2. Beitragsentlastungsprogramme
Über den Sinn so genannter Beitragsentlastungsprogramme kann man generell gut streiten. Denn im Fall einer Kündigung können diese (praktisch vorzeitig) Beiträge nicht zurückgefordert werden. Beitragsentlastungsprogramme haben allerdings aus Sicht des Arbeitnehmers einen spürbaren Vorteil, denn Arbeitnehmer erhalten vom Arbeitgeber einen Teil der Krankenversicherungsprämie als Zuschuss. Dieser Vorteil sollte jedoch klar bezifferbar sein. Auf der Website des Verbandes der privaten Krankenversicherung e.V findet sich hierzu folgende Aussage:

Eine Möglichkeit der Vorsorge für das Alter stellen die Beitragsentlastungsprogramme in der Vollversicherung dar. Mit diesen Programmen kann eine garantierte Prämienabsenkung im Rentenalter vorgenommen werden, die aus einem höheren Beitrag in jungen Jahren finanziert wird. Im Rahmen eines Beitragsentlastungsprogramms zahlt der PKV-Versicherte in jungen Jahren eine zusätzliche Beitragsleistung. Diese wird für eine Beitragsreduzierung im Alter eingesetzt. Die Beitragsentlastungsprogramme sind als integrierter Bestandteil der Krankenvollversicherung ebenfalls durch den Arbeitgeber zuschussfähig.

Je früher ein Versicherter sich für ein Beitragsentlastungsprogramm entscheidet, desto niedriger kann der von ihm zu zahlende Beitrag sein. So erhöht sich der Beitrag durch eine integrierte Beitragskomponente beispielsweise um rund 10 Prozent. Damit wird dann in Abhängigkeit vom jeweiligen Tarif, Eintrittsalter und Geschlecht eine Beitragsermäßigung ab dem 65. Lebensjahr erreicht, die insgesamt zu einer günstigeren Beitragsentwicklung im Alter führt.

3. Basistarif der privaten Krankenversicherung (PKV)
Die Basistarife in der PKV kommen in Betracht für Privatversicherte, die sich die Versicherungsprämien nicht mehr leisten können und in die gesetzliche Krankenversicherung etwa wegen ihres Alters nicht mehr zurückkehren können oder wollen.
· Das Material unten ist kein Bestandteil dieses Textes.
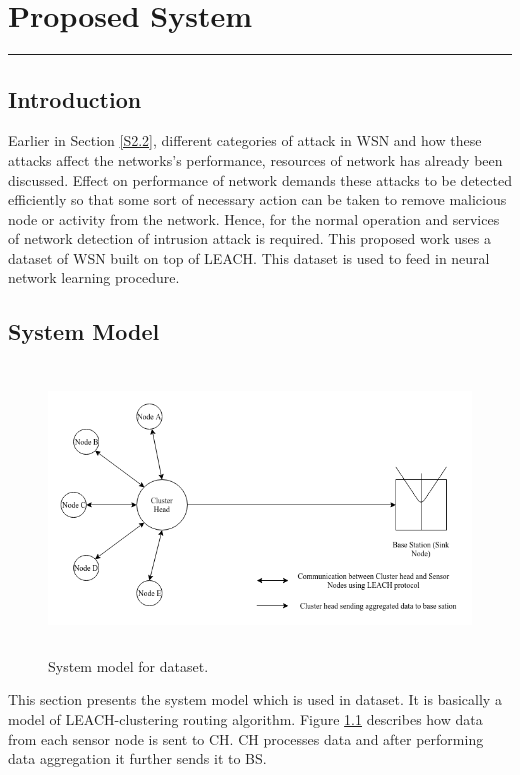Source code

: \chapter{Proposed System}
\label{C5} %
\graphicspath{{Figures/PDF}}
\noindent\rule{\linewidth}{2pt}
\section{Introduction} \label{S5.1}
Earlier in Section \ref{S2.2}, different categories of attack in WSN and how these attacks affect the networks's performance, resources of network has already been discussed. Effect on performance of network demands these attacks to be detected efficiently so that some sort of necessary action can be taken to remove malicious node or activity from the network. Hence, for the normal operation and services of network detection of intrusion attack is required. This proposed work uses a dataset of WSN built on top of LEACH. This dataset is used to feed in neural network learning procedure.
\section{System Model} \label{S5.2}
    \begin{figure}[h]
    \center	
    \includegraphics[width=5.5in, height=3in]{Figures/PNG/SystemModel.png}
    \caption{System model for dataset.}
    \label{SystemModel}	
    \end{figure}
This section presents the system model which is used in dataset. It is basically a model of LEACH-clustering routing algorithm. Figure \ref{SystemModel} describes how data from each sensor node is sent to CH. CH processes data and after performing data aggregation it further sends it to BS.
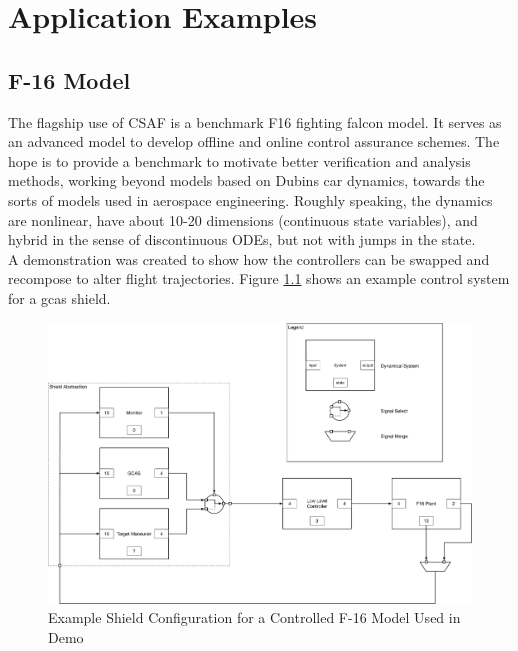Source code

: \chapter{Application Examples}
\section{F-16 Model}

The flagship use of CSAF is a benchmark F16 fighting falcon model. It serves as an advanced model to develop 
offline and online control assurance schemes. The hope is to provide a benchmark to motivate better 
verification and analysis methods, working beyond models based on Dubins car dynamics, towards the sorts of 
models used in aerospace engineering. Roughly speaking, the dynamics are nonlinear, have about 10-20 
dimensions (continuous state variables), and hybrid in the sense of discontinuous ODEs, but not with jumps in 
the state. \\

A demonstration was created to show how the controllers can be swapped and recompose to alter flight 
trajectories. Figure \ref{fig:f16demoblock} shows an example control system for a \acrlong{gcas} shield.

\begin{figure}[h]
\centering
\includegraphics[width=\linewidth]{./img/f16demoblock.pdf}
\caption{Example Shield Configuration for a Controlled F-16 Model Used in Demo}
\label{fig:f16demoblock}
\end{figure}



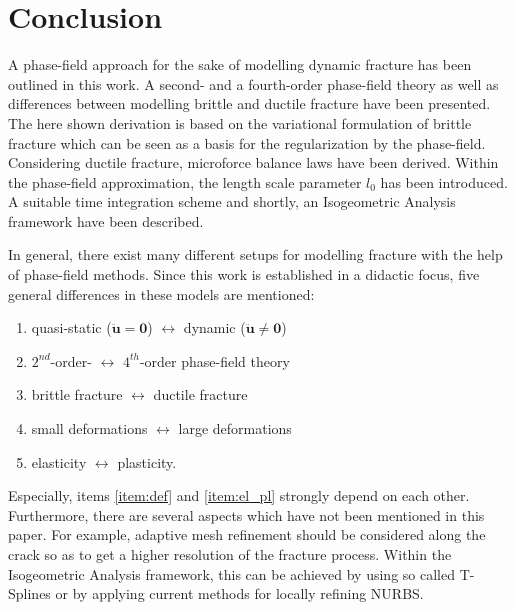\section{Conclusion} \label{sec:concl}
A phase-field approach for the sake of modelling dynamic fracture has been outlined in this work. A second- and a fourth-order phase-field theory as well as differences between modelling brittle and ductile fracture have been presented. The here shown derivation is based on the variational formulation of brittle fracture which can be seen as a basis for the regularization by the phase-field. Considering ductile fracture, microforce balance laws have been derived. Within the phase-field approximation, the length scale parameter $l_{0}$ has been introduced. A suitable time integration scheme and shortly, an Isogeometric Analysis framework have been described.

In general, there exist many different setups for modelling fracture with the help of phase-field methods. Since this work is established in a didactic focus, five general differences in these models are mentioned:
\begin{enumerate}
	\item quasi-static ($\ddot{\mathbf{u}}=\mathbf{0}$) $\leftrightarrow$  dynamic ($\ddot{\mathbf{u}}\neq\mathbf{0}$)
	\item $2^{nd}$-order- $\leftrightarrow$ $4^{th}$-order phase-field theory
	\item brittle fracture $\leftrightarrow$ ductile fracture
	\item\label{item:def} small deformations $\leftrightarrow$ large deformations
	\item\label{item:el_pl} elasticity $\leftrightarrow$ plasticity.
\end{enumerate}
Especially, items \ref{item:def} and \ref{item:el_pl} strongly depend on each other. Furthermore, there are several aspects which have not been mentioned in this paper. For example, adaptive mesh refinement should be considered along the crack so as to get a higher resolution of the fracture process. Within the Isogeometric Analysis framework, this can be achieved by using so called T-Splines or by applying current methods for locally refining NURBS.

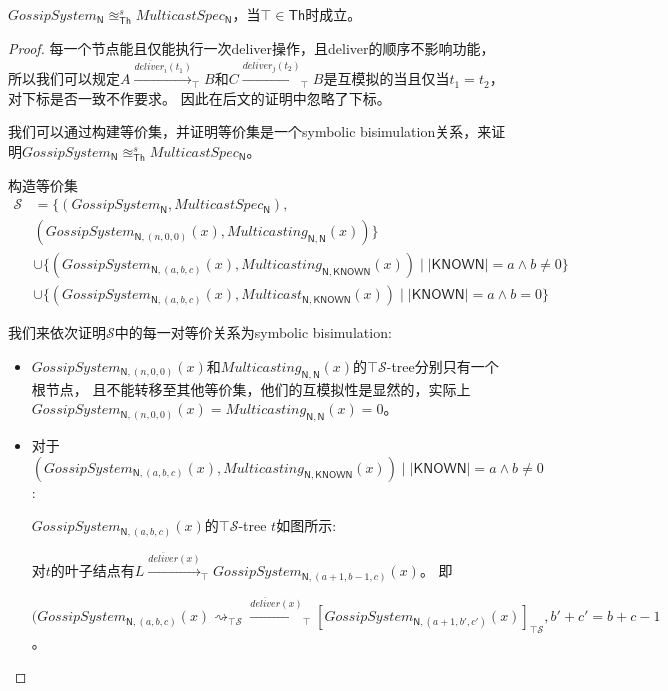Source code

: \begin{theorem}
    $GossipSystem_{\mathsf{N}} \approxeq^s_{\mathsf{Th}} MulticastSpec_{\mathsf{N}}$，当$\top \in \mathsf{Th}$时成立。
\end{theorem}
\begin{proof}
每一个节点能且仅能执行一次deliver操作，且deliver的顺序不影响功能，
所以我们可以规定$A\stackrel{\overline{deliver_i}(t_1)}{\longrightarrow}_{\top} B$和$C\stackrel{\overline{deliver_j}(t_2)}{\longrightarrow}_{\top}B$是互模拟的当且仅当$t_1=t_2$，对下标是否一致不作要求。
因此在后文的证明中忽略了下标。

我们可以通过构建等价集，并证明等价集是一个symbolic bisimulation关系，来证明$GossipSystem_{\mathsf{N}} \approxeq^s_{\mathsf{Th}} MulticastSpec_{\mathsf{N}}$。

构造等价集
\begin{align*}
   \mathcal{S}&=\{(GossipSystem_{\mathsf{N}}, MulticastSpec_{\mathsf{N}}), \\
      &(GossipSystem_{\mathsf{N},(n,0,0)}(x), Multicasting_{\mathsf{N},\mathsf{N}}(x))\}\\
      & \cup \{(GossipSystem_{\mathsf{N},(a,b,c)}(x), Multicasting_{\mathsf{N}, \mathsf{KNOWN}}(x))\mid |\mathsf{KNOWN}| = a \wedge b\neq 0\}\\
      &\cup \{(GossipSystem_{\mathsf{N},(a,b,c)}(x), Multicast_{\mathsf{N}, \mathsf{KNOWN}}(x))\mid |\mathsf{KNOWN}| = a \wedge b= 0\}
\end{align*}

我们来依次证明$\mathcal{S}$中的每一对等价关系为symbolic bisimulation:
\begin{itemize}
    \item {
       $GossipSystem_{\mathsf{N},(n,0,0)}(x)$和$Multicasting_{\mathsf{N},\mathsf{N}}(x)$的$\top \mathcal{S}$-tree分别只有一个根节点，
       且不能转移至其他等价集，他们的互模拟性是显然的，实际上$GossipSystem_{\mathsf{N},(n,0,0)}(x)=Multicasting_{\mathsf{N},\mathsf{N}}(x)=0$。
    }
    \item {
        对于$(GossipSystem_{\mathsf{N},(a,b,c)}(x), Multicasting_{\mathsf{N}, \mathsf{KNOWN}}(x))\mid |\mathsf{KNOWN}| = a \wedge b\neq 0$:

        $GossipSystem_{\mathsf{N},(a,b,c)}(x)$的$\top \mathcal{S}$-tree $t$如图所示:

        对$t$的叶子结点有$L\stackrel{\overline{deliver}(x)}{\longrightarrow}_{\top} GossipSystem_{\mathsf{N},(a+1,b-1,c)}(x)$。
        即
        
        $(GossipSystem_{\mathsf{N},(a,b,c)}(x)\rightsquigarrow_{\top\mathcal{S}}\stackrel{\overline{deliver}(x)}{\longrightarrow}_{\top}[GossipSystem_{\mathsf{N},(a+1,b',c')}(x)]_{\top\mathcal{S}},b'+c'=b+c-1$。

}
\end{itemize}
\end{proof}
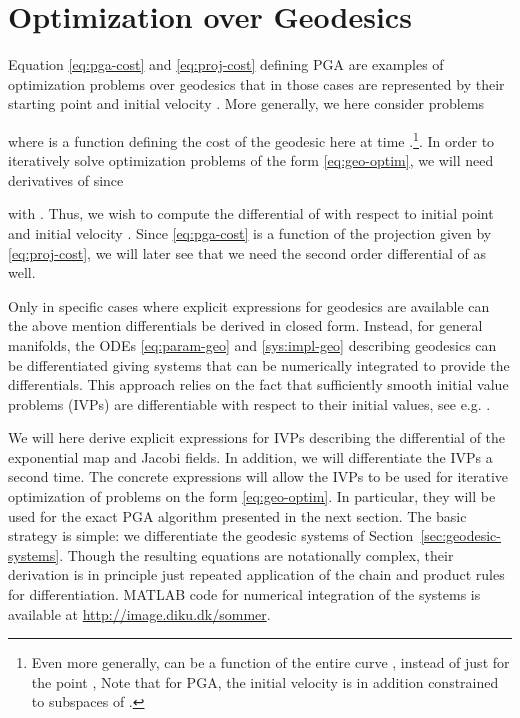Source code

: \documentclass[final]{svjour3}
\begin{document}
\section{Optimization over Geodesics}
\label{sec:differentials}
Equation \eqref{eq:pga-cost} and \eqref{eq:proj-cost} defining 
PGA are examples of optimization problems over geodesics that in those cases are
represented by their starting point  and initial velocity .
More generally, we here consider problems

where  is a function defining the cost of the geodesic
 here at time .\footnote{Even more generally, 
can be a function of the entire curve ,  instead of just
for the point ,  Note that for PGA, the initial velocity is in addition
constrained to subspaces of .}. In order to iteratively solve
optimization problems of the form \eqref{eq:geo-optim}, we will need 
derivatives of  since

with . Thus, we wish to compute the differential of 
with respect to initial point  and initial velocity .
Since \eqref{eq:pga-cost} is a function of the
projection  given by \eqref{eq:proj-cost}, we will later see that we need the second 
order differential of  as well.

Only in specific cases where explicit expressions for geodesics are available
can the above mention differentials be derived in closed form. Instead, for general
manifolds, the ODEs \eqref{eq:param-geo} and \eqref{sys:impl-geo} describing geodesics 
can be differentiated giving systems that can be numerically integrated to
provide the differentials.
This approach relies on the fact that sufficiently smooth initial value problems
(IVPs) are
differentiable with respect to their initial values, see e.g. \cite[Chap.
I.14]{hairer_solving_2008}.

We will here derive explicit expressions for IVPs describing the 
differential of the exponential map and Jacobi fields. In addition, we 
will differentiate the IVPs a second time. The concrete expressions will allow
the IVPs to be used for iterative optimization of problems on the form
\eqref{eq:geo-optim}. In particular, they will be used for the
exact PGA algorithm presented in the next section. 
The basic strategy is simple: we differentiate the geodesic systems of
Section~\ref{sec:geodesic-systems}. Though the resulting equations are
notationally complex, 
their derivation is in principle just repeated application of the
chain and product rules for differentiation.
MATLAB code for numerical integration of the systems is available at
\url{http://image.diku.dk/sommer}.
\end{document}
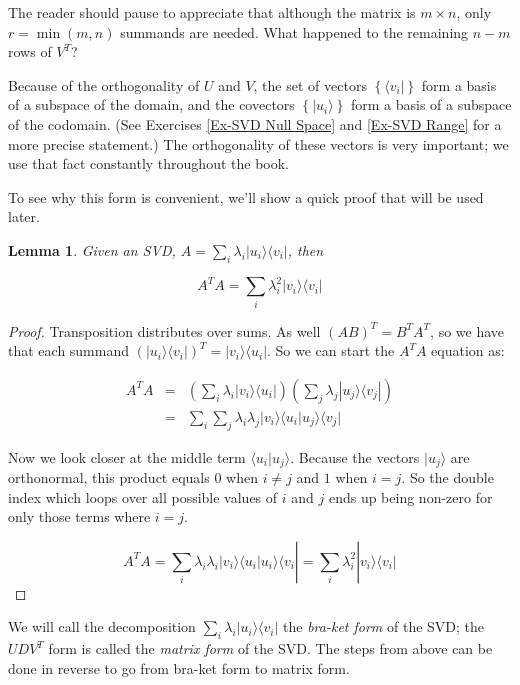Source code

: \documentclass{amsbook}
\newtheorem{lemma}[theorem]{Lemma}
\begin{document}
The reader should pause to appreciate that although the matrix is $m\times n$, only $r=\min(m, n)$ summands are needed.  What happened to the remaining $n-m$ rows of $V^T$?

Because of the orthogonality of $U$ and $V$, the set of vectors $\left\{\langle v _i|\right\}$ form a basis of a subspace of the domain, and the covectors $\left\{| u_i \rangle\right\}$ form a basis of a subspace of the codomain.  (See Exercises \ref{Ex-SVD Null Space} and \ref{Ex-SVD Range} for a more precise statement.)  The orthogonality of these vectors is very important; we use that fact constantly throughout the book.

To see why this form is convenient, we'll show a quick proof that will be used later.

\begin{lemma}
\label{ata_eq}
Given an SVD, $A=\sum_i\lambda_i|u_i\rangle\langle v_i|$, then 

\begin{equation}
\label{ata_simplified}
A^TA=\sum_i\lambda_i^2|v_i\rangle\langle v_i|
\end{equation}
\end{lemma}

\begin{proof}
Transposition distributes over sums.  As well $(AB)^T=B^TA^T$, so we have that each summand $\left(|u_i\rangle\langle v_i|\right)^T=|v_i\rangle\langle u_i|$.  So we can start the $A^TA$ equation as:

$$
\begin{array}{rcl}
A^TA&=& \left(\sum_i\lambda_i|v_i\rangle\langle u_i|\right) \left(\sum_j\lambda_j|u_j\rangle\langle v_j|\right) \\
&=&\sum_i\sum_j\lambda_i\lambda_j|v_i\rangle\langle u_i|u_j\rangle\langle v_j|
\end{array}
$$

Now we look closer at the middle term $\langle u_i|u_j\rangle$.  Because the vectors $|u_j\rangle$ are orthonormal, this product equals $0$ when $i\neq j$ and $1$ when $i=j$.  So the double index which loops over all possible values of $i$ and $j$ ends up being non-zero for only those terms where $i=j$.

$$
A^TA = \sum_i\lambda_i\lambda_i|v_i\rangle\langle u_i|u_i\rangle\langle v_i| = \sum_i\lambda_i^2|v_i\rangle\langle v_i|
$$
\end{proof}

We will call the decomposition $\sum_i\lambda_i|u_i\rangle\langle v_i|$ the {\it bra-ket form} of the SVD; the $UDV^T$ form is called the {\it matrix form} of the SVD.  The steps from above can be done in reverse to go from bra-ket form to matrix form.
\end{document}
Da der Basistarif nach Art, Umfang und Höhe mit den Leistungen der gesetzlichen Krankenkassen (GKV) vergleichbar sein muss, ist der für die private Krankenversicherung höherwertige Versicherungsschutz im Basistarif nicht gegeben. [Mehr hierzu im Artikel Basistarif in der privaten Krankenversicherung]. Es hat sich in der Praxis gezeigt, dass der Basistarif für viele Versicherte keine attraktive Alternative darstellt.

Fazit: Beitragserhöhungen sind eine Folge der Kostensteigerungen im Gesundheitswesen aufgrund des zunehmenden medizinischen Fortschritts und der steigenden Lebenserwartung. Dies betrifft sowohl die gesetzliche als auch die private Krankenversicherung. Der Versicherungsbeitrag in der PKV ist abhängig vom vereinbarten Leistungsumfang und dem Eintrittsalter, dem Geschlecht und dem Gesundheitszustand zu Beginn der Krankenvollversicherung.

Prämienanpassungen unterliegen einer strengen Prüfung und Versicherte können vornehmlich durch einen Tarifwechsel durch Umstufungsrecht (z.B. Vereinbarung eines Selbstbehalts oder die Absenkung des Versicherungsschutzes) oder der frühzeitigen Teilnahme an einem Beitragsentlastungsprogramm die Höhe des Krankenversicherungsbeitrages vermindern.